That’s since changed, Tan said. Now people trying to release their product hit a wall, the Apple app store, which he called the worst DMV in the world.
On a personal computer, people have the freedom to install the programs they want. On a cellphone, that decision is made for them, he added.
“We’re not against Big Tech, but we are for Little Tech,” Tan said, adding: “The people controlling access are the same people who benefit from restricting it.”
Olle said she wanted to build an economy that allows people to thrive. Instead, they’re living in one where large online platforms set the rules for everyone.
Wiener said the legislative battle ahead would be bruising.
“Do I have a read on Governor [Gavin] Newsom on this and the answer is ‘no,’” Wiener said.
While the BASED Act is just launching, another bill died in committee Wednesday morning.

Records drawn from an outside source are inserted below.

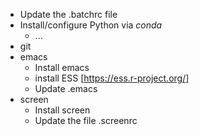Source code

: - Update the .batchrc file
- Install/configure Python via *conda*
  - ...
- git
- emacs
  - Install emacs
  - install ESS [https://ess.r-project.org/]
  - Update .emacs
- screen
  - Install screen
  - Update the file .screenrc
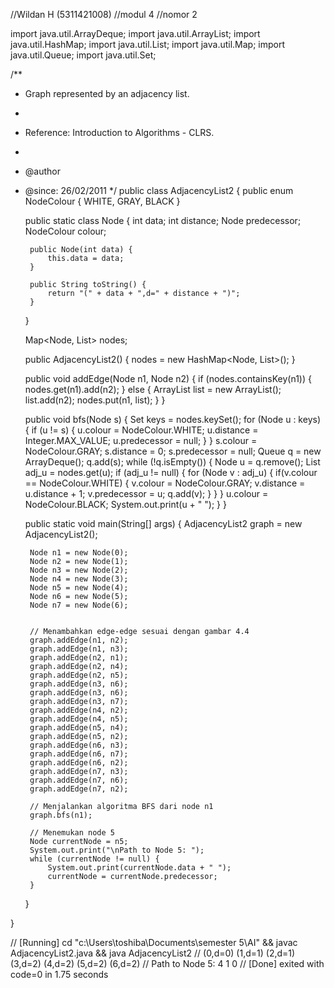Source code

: //Wildan H (5311421008)
//modul 4
//nomor 2

import java.util.ArrayDeque;
import java.util.ArrayList;
import java.util.HashMap;
import java.util.List;
import java.util.Map;
import java.util.Queue;
import java.util.Set;

/**
 * Graph represented by an adjacency list.
 *
 * Reference: Introduction to Algorithms - CLRS.
 *
 * @author
 * @since: 26/02/2011
 */
public class AdjacencyList2 {
    public enum NodeColour { WHITE, GRAY, BLACK }

    public static class Node {
        int data;
        int distance;
        Node predecessor;
        NodeColour colour;

        public Node(int data) {
            this.data = data;
        }

        public String toString() {
            return "(" + data + ",d=" + distance + ")";
        }
    }

    Map<Node, List<Node>> nodes;

    public AdjacencyList2() {
        nodes = new HashMap<Node, List<Node>>();
    }

    public void addEdge(Node n1, Node n2) {
        if (nodes.containsKey(n1)) {
            nodes.get(n1).add(n2);
        } else {
            ArrayList<Node> list = new ArrayList<Node>();
            list.add(n2);
            nodes.put(n1, list);
        }
    }

    public void bfs(Node s) {
        Set<Node> keys = nodes.keySet();
        for (Node u : keys) {
            if (u != s) {
                u.colour = NodeColour.WHITE;
                u.distance = Integer.MAX_VALUE;
                u.predecessor = null;
            }
        }
        s.colour = NodeColour.GRAY;
        s.distance = 0;
        s.predecessor = null;
        Queue<Node> q = new ArrayDeque<Node>();
        q.add(s);
        while (!q.isEmpty()) {
            Node u = q.remove();
            List<Node> adj_u = nodes.get(u);
            if (adj_u != null) {
                for (Node v : adj_u) {
                    if(v.colour == NodeColour.WHITE) {
                        v.colour = NodeColour.GRAY;
                        v.distance = u.distance + 1;
                        v.predecessor = u;
                        q.add(v);
                    }
                }
            }
            u.colour = NodeColour.BLACK;
            System.out.print(u + " ");
        }
    }

    public static void main(String[] args) {
        AdjacencyList2 graph = new AdjacencyList2();
     
        Node n1 = new Node(0);
        Node n2 = new Node(1);
        Node n3 = new Node(2);
        Node n4 = new Node(3);
        Node n5 = new Node(4);
        Node n6 = new Node(5);
        Node n7 = new Node(6);
       
    
        // Menambahkan edge-edge sesuai dengan gambar 4.4
        graph.addEdge(n1, n2); 
        graph.addEdge(n1, n3); 
        graph.addEdge(n2, n1); 
        graph.addEdge(n2, n4); 
        graph.addEdge(n2, n5); 
        graph.addEdge(n3, n6); 
        graph.addEdge(n3, n6); 
        graph.addEdge(n3, n7); 
        graph.addEdge(n4, n2); 
        graph.addEdge(n4, n5);
        graph.addEdge(n5, n4); 
        graph.addEdge(n5, n2);
        graph.addEdge(n6, n3); 
        graph.addEdge(n6, n7);
        graph.addEdge(n6, n2); 
        graph.addEdge(n7, n3);
        graph.addEdge(n7, n6); 
        graph.addEdge(n7, n2);
    
        // Menjalankan algoritma BFS dari node n1
        graph.bfs(n1);
    
        // Menemukan node 5
        Node currentNode = n5;
        System.out.print("\nPath to Node 5: ");
        while (currentNode != null) {
            System.out.print(currentNode.data + " ");
            currentNode = currentNode.predecessor;
        }
    }
    
    
}

// [Running] cd "c:\Users\toshiba\Documents\semester 5\AI\" && javac AdjacencyList2.java && java AdjacencyList2
// (0,d=0) (1,d=1) (2,d=1) (3,d=2) (4,d=2) (5,d=2) (6,d=2) 
// Path to Node 5: 4 1 0 
// [Done] exited with code=0 in 1.75 seconds
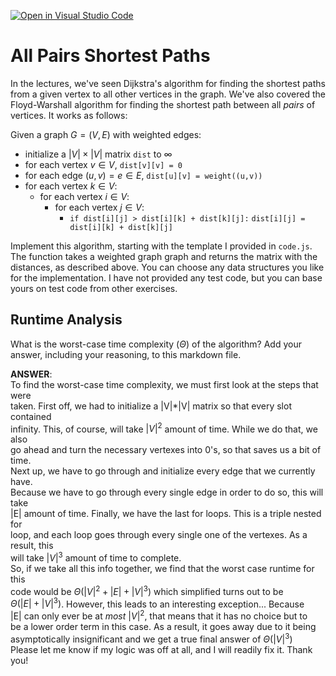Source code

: [![Open in Visual Studio Code](https://classroom.github.com/assets/open-in-vscode-718a45dd9cf7e7f842a935f5ebbe5719a5e09af4491e668f4dbf3b35d5cca122.svg)](https://classroom.github.com/online_ide?assignment_repo_id=12679744&assignment_repo_type=AssignmentRepo)
# All Pairs Shortest Paths

In the lectures, we've seen Dijkstra's algorithm for finding the shortest paths
from a given vertex to all other vertices in the graph. We've also covered the
Floyd-Warshall algorithm for finding the shortest path between all *pairs* of
vertices. It works as follows:

Given a graph $G = (V, E)$ with weighted edges:
- initialize a $|V|\times|V|$ matrix `dist` to $\infty$
- for each vertex $v \in V$, `dist[v][v] = 0`
- for each edge $(u,v) = e \in E$, `dist[u][v] = weight((u,v))`
- for each vertex $k\in V$:
    - for each vertex $i\in V$:
        - for each vertex $j\in V$:
            - `if dist[i][j] > dist[i][k] + dist[k][j]:`
              `dist[i][j] = dist[i][k] + dist[k][j]`

Implement this algorithm, starting with the template I provided in `code.js`.
The function takes a weighted graph graph and returns the matrix with the
distances, as described above. You can choose any data structures you like for
the implementation. I have not provided any test code, but you can base yours on
test code from other exercises.

## Runtime Analysis

What is the worst-case time complexity ($\Theta$) of the algorithm? Add your
answer, including your reasoning, to this markdown file.  

**ANSWER**:  
To find the worst-case time complexity, we must first look at the steps that were  
taken. First off, we had to initialize a |V|*|V| matrix so that every slot contained  
infinity. This, of course, will take $|V|^2$ amount of time. While we do that, we also  
go ahead and turn the necessary vertexes into 0's, so that saves us a bit of time.  
Next up, we have to go through and initialize every edge that we currently have.  
Because we have to go through every single edge in order to do so, this will take  
|E| amount of time. Finally, we have the last for loops. This is a triple nested for  
loop, and each loop goes through every single one of the vertexes. As a result, this  
will take $|V|^3$ amount of time to complete.  
So, if we take all this info together, we find that the worst case runtime for this  
code would be $\Theta(|V|^2 + |E| + |V|^3)$ which simplified turns out to be  
$\Theta(|E| + |V|^3)$. However, this leads to an interesting exception... Because  
|E| can only ever be at *most* $|V|^2$, that means that it has no choice but to  
be a lower order term in this case. As a result, it goes away due to it being  
asymptotically insignificant and we get a true final answer of $\Theta(|V|^3)$  
Please let me know if my logic was off at all, and I will readily fix it. Thank you!
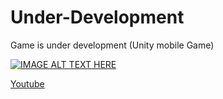 # Under-Development
Game is under development (Unity mobile Game)

[![IMAGE ALT TEXT HERE](https://img.youtube.com/vi/mGPFLIb205E/0.jpg)](https://www.youtube.com/watch?v=mGPFLIb205E)

[Youtube](https://www.youtube.com/watch?v=mGPFLIb205E)
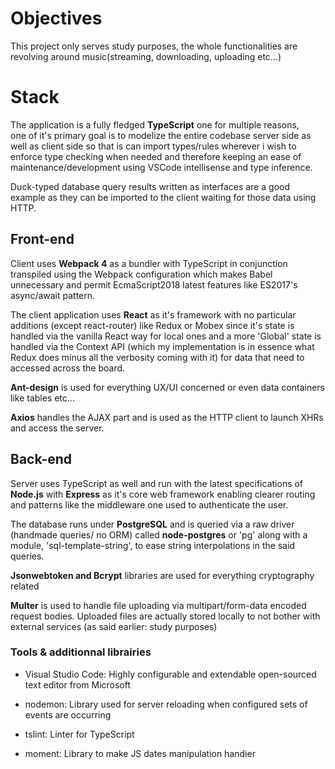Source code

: 
# Objectives
This project only serves study purposes,
the whole functionalities are revolving around music(streaming, downloading, uploading etc...)

# Stack
The application is a fully fledged **TypeScript** one for multiple reasons,  
one of it's primary goal is to modelize the entire codebase server side as well as client side so that is can import types/rules wherever i wish
to enforce type checking when needed and therefore keeping an ease of maintenance/development using VSCode intellisense and type inference.

Duck-typed database query results written as interfaces are a good example as they can be imported to the client waiting for those data using HTTP.

## Front-end
Client uses **Webpack 4** as a bundler with TypeScript in conjunction transpiled using the Webpack configuration which makes Babel unnecessary and permit EcmaScript2018 latest features like ES2017's async/await pattern.

The client application uses **React** as it's framework with no particular additions (except react-router) like Redux or Mobex since it's state is handled via the vanilla React way for local ones and a more 'Global' state is handled via the Context API (which my implementation is in essence what Redux does minus all the verbosity coming with it) for data that need to accessed across the board.

**Ant-design** is used for everything UX/UI concerned or even data containers like tables etc...

**Axios** handles the AJAX part and is used as the HTTP client to launch XHRs and access the server.

## Back-end
Server uses TypeScript as well and run with the latest specifications of **Node.js** with **Express** as it's core web framework enabling clearer routing and patterns like the middleware one used to authenticate the user.

The database runs under **PostgreSQL** and is queried via a raw driver (handmade queries/ no ORM) called **node-postgres** or 'pg' along with a module, 'sql-template-string', to ease string interpolations in the said queries.

**Jsonwebtoken and Bcrypt** libraries are used for everything cryptography related

**Multer** is used to handle file uploading via multipart/form-data encoded request bodies. Uploaded files are actually stored locally to not bother with external services (as said earlier: study purposes)

### Tools & additionnal librairies
* Visual Studio Code: Highly configurable and extendable open-sourced text editor from Microsoft

* nodemon: Library used for server reloading when configured sets of events are occurring

* tslint: Linter for TypeScript

* moment: Library to make JS dates manipulation handier

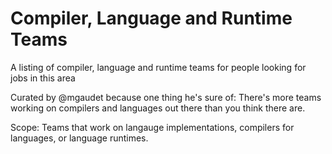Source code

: # Compiler, Language and Runtime Teams

A listing of compiler, language and runtime teams for people looking for jobs in this area

Curated by @mgaudet because one thing he's sure of: There's more teams working on compilers and languages out there than you think there are. 

Scope: Teams that work on langauge implementations, compilers for languages, or language runtimes.
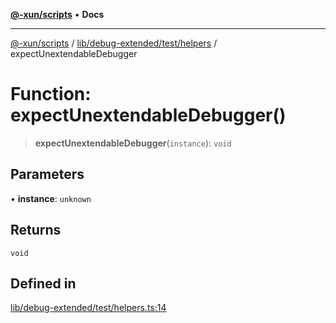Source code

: [**@-xun/scripts**](../../../../../README.md) • **Docs**

***

[@-xun/scripts](../../../../../README.md) / [lib/debug-extended/test/helpers](../README.md) / expectUnextendableDebugger

# Function: expectUnextendableDebugger()

> **expectUnextendableDebugger**(`instance`): `void`

## Parameters

• **instance**: `unknown`

## Returns

`void`

## Defined in

[lib/debug-extended/test/helpers.ts:14](https://github.com/Xunnamius/xscripts/blob/57333eb95500d47b37fb5be30901f27ce55d7211/lib/debug-extended/test/helpers.ts#L14)
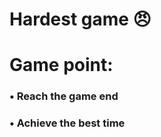 <h1>Hardest game 😠</h1> 


<div>
  <h1>Game point: </h1>
  <h3>• Reach the game end</h3>
  <h3>• Achieve the best time</h3>
</div>

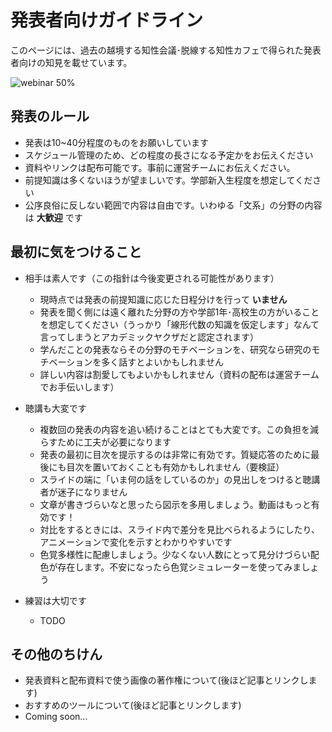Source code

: # 発表者向けガイドライン

このページには、過去の越境する知性会議･脱線する知性カフェで得られた発表者向けの知見を載せています。

![webinar 50%](https://images.unsplash.com/photo-1588196749597-9ff075ee6b5b?ixlib=rb-1.2.1&ixid=MnwxMjA3fDB8MHxwaG90by1wYWdlfHx8fGVufDB8fHx8&auto=format&fit=crop&w=1374&q=80)

## 発表のルール
- 発表は10~40分程度のものをお願いしています
- スケジュール管理のため、どの程度の長さになる予定かをお伝えください
- 資料やリンクは配布可能です。事前に運営チームにお伝えください。
- 前提知識は多くないほうが望ましいです。学部新入生程度を想定してください
- 公序良俗に反しない範囲で内容は自由です。いわゆる「文系」の分野の内容は __大歓迎__ です

## 最初に気をつけること
- 相手は素人です（この指針は今後変更される可能性があります）
  - 現時点では発表の前提知識に応じた日程分けを行って __いません__
  - 発表を聞く側には遠く離れた分野の方や学部1年･高校生の方がいることを想定してください（うっかり「線形代数の知識を仮定します」なんて言ってしまうとアカデミックヤクザだと認定されます）
  - 学んだことの発表ならその分野のモチベーションを、研究なら研究のモチベーションを多く話すとよいかもしれません
  - 詳しい内容は割愛してもよいかもしれません（資料の配布は運営チームでお手伝いします）

- 聴講も大変です
  - 複数回の発表の内容を追い続けることはとても大変です。この負担を減らすために工夫が必要になります
  - 発表の最初に目次を提示するのは非常に有効です。質疑応答のために最後にも目次を置いておくことも有効かもしれません（要検証）
  - スライドの端に「いま何の話をしているのか」の見出しをつけると聴講者が迷子になりません
  - 文章が書きづらいなと思ったら図示を多用しましょう。動画はもっと有効です！
  - 対比をするときには、スライド内で差分を見比べられるようにしたり、アニメーションで変化を示すとわかりやすいです
  - 色覚多様性に配慮しましょう。少なくない人数にとって見分けづらい配色が存在します。不安になったら色覚シミュレーターを使ってみましょう

- 練習は大切です
  - TODO

## その他のちけん
- 発表資料と配布資料で使う画像の著作権について(後ほど記事とリンクします)
- おすすめのツールについて(後ほど記事とリンクします)
- Coming soon...
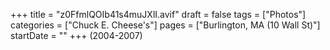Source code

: +++
title = "z0FfmlQOIb41s4muJXlI.avif"
draft = false
tags = ["Photos"]
categories = ["Chuck E. Cheese's"]
pages = ["Burlington, MA (10 Wall St)"]
startDate = ""
+++
(2004-2007)
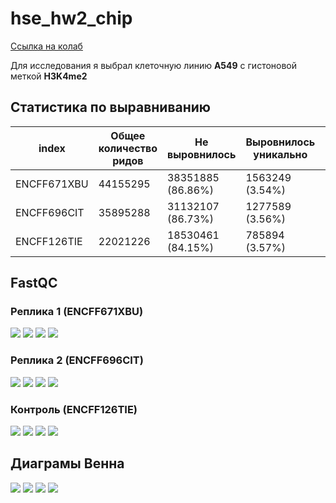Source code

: # hse_hw2_chip

[Ссылка на колаб](https://colab.research.google.com/drive/1uDSwgJyl4dXfgFS-pTdyuSnm62u72dlU?usp=sharing)

Для исследования я выбрал клеточную линию **А549** с гистоновой меткой **H3K4me2**

## Статистика по выравниванию

|index|Общее количество ридов|Не выровнилось|Выровнилось уникально|Выровнилось больше 1 раза|
|---|---|---|---|---|
|ENCFF671XBU|44155295|38351885 \(86.86%)|1563249 \(3.54%)|4240161 \(9.60%)|
|ENCFF696CIT|35895288|31132107 \(86.73%)|1277589 \(3.56%)|3485592 \(9.71%)|
|ENCFF126TIE|22021226|18530461 \(84.15%)|785894 \(3.57%)|2704871 \(12.28%)|

## FastQC

### Реплика 1 (ENCFF671XBU)

![](https://raw.githubusercontent.com/kaledinandrew/hse_hw2_chip/main/images/Screenshot%202022-03-09%20at%2000.00.06.png)
![](https://raw.githubusercontent.com/kaledinandrew/hse_hw2_chip/main/images/Screenshot%202022-03-09%20at%2000.00.56.png)
![](https://raw.githubusercontent.com/kaledinandrew/hse_hw2_chip/main/images/Screenshot%202022-03-09%20at%2000.01.30.png)
![](https://raw.githubusercontent.com/kaledinandrew/hse_hw2_chip/main/images/Screenshot%202022-03-09%20at%2000.01.50.png)

### Реплика 2 (ENCFF696CIT)

![](https://raw.githubusercontent.com/kaledinandrew/hse_hw2_chip/main/images/Screenshot%202022-03-09%20at%2000.02.41.png)
![](https://raw.githubusercontent.com/kaledinandrew/hse_hw2_chip/main/images/Screenshot%202022-03-09%20at%2000.10.06.png)
![](https://raw.githubusercontent.com/kaledinandrew/hse_hw2_chip/main/images/Screenshot%202022-03-09%20at%2000.03.31.png)
![](https://raw.githubusercontent.com/kaledinandrew/hse_hw2_chip/main/images/Screenshot%202022-03-09%20at%2000.04.02.png)

### Контроль (ENCFF126TIE)

![](https://raw.githubusercontent.com/kaledinandrew/hse_hw2_chip/main/images/Screenshot%202022-03-09%20at%2000.04.22.png)
![](https://raw.githubusercontent.com/kaledinandrew/hse_hw2_chip/main/images/Screenshot%202022-03-09%20at%2000.05.16.png)
![](https://raw.githubusercontent.com/kaledinandrew/hse_hw2_chip/main/images/Screenshot%202022-03-09%20at%2000.04.40.png)
![](https://raw.githubusercontent.com/kaledinandrew/hse_hw2_chip/main/images/Screenshot%202022-03-09%20at%2000.05.28.png)

## Диаграмы Венна

![](https://raw.githubusercontent.com/kaledinandrew/hse_hw2_chip/main/images/Screenshot%202022-03-09%20at%2000.06.09.png)
![](https://raw.githubusercontent.com/kaledinandrew/hse_hw2_chip/main/images/Screenshot%202022-03-09%20at%2000.06.20.png)
![](https://raw.githubusercontent.com/kaledinandrew/hse_hw2_chip/main/images/Screenshot%202022-03-09%20at%2000.06.31.png)
![](https://raw.githubusercontent.com/kaledinandrew/hse_hw2_chip/main/images/Screenshot%202022-03-09%20at%2000.06.42.png)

Senate Bill 1035 — written by state Senator Tony Strickland, a Huntington Beach Republican — would have hit pause on the state’s cap-and-trade program, low-carbon fuel standard and gas tax for a year. The senator estimated it would have dropped gas prices by $1.08 a gallon.
The bill failed to pass out of the Senate Environmental Quality Committee.
Strickland told Courthouse News that he’ll seek to amend the upcoming fiscal year 2026-27 budget with language from his bill.
“There’s more than one way to get this,” he said.